Work task.
List all the lines in these records that hold "Features".

Data entries.
#####

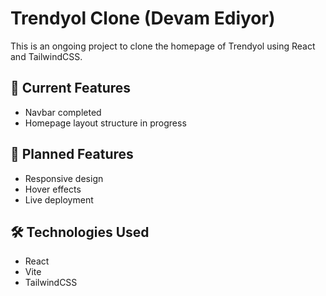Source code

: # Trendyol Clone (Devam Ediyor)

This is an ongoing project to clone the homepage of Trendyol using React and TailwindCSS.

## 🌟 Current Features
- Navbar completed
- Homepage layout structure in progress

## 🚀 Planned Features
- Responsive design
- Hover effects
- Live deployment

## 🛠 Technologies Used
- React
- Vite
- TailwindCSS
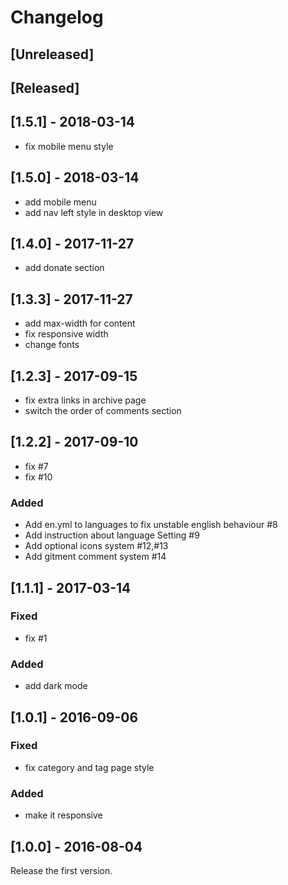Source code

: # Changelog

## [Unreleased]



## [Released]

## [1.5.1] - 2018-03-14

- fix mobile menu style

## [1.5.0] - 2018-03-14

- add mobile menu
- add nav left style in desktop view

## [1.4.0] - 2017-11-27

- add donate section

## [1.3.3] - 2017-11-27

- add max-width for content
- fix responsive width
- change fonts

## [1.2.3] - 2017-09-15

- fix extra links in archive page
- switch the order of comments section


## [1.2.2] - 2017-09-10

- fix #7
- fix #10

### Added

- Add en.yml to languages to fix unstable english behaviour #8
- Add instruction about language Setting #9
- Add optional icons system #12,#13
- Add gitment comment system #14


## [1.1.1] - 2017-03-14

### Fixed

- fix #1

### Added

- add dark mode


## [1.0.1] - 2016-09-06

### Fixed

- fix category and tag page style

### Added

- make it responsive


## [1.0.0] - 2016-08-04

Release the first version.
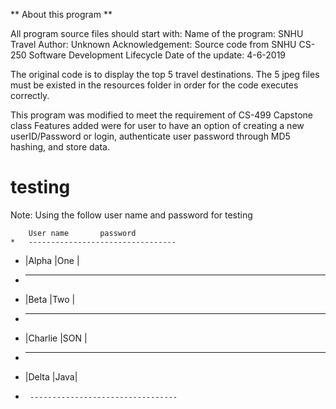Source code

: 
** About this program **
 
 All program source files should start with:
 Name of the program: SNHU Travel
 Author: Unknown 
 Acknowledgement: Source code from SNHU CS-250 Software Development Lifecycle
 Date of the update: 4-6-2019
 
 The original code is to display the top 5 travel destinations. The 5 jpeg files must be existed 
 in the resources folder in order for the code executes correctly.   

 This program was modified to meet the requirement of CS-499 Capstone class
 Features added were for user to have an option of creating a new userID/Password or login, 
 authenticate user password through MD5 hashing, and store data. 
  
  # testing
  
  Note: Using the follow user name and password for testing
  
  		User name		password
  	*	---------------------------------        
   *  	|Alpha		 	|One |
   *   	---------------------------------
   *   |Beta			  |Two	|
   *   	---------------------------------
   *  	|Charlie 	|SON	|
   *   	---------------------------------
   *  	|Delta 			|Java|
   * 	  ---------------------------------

#####

Task response.
## 🌟 Current Features
## 🚀 Planned Features
 Features added were for user to have an option of creating a new userID/Password or login, 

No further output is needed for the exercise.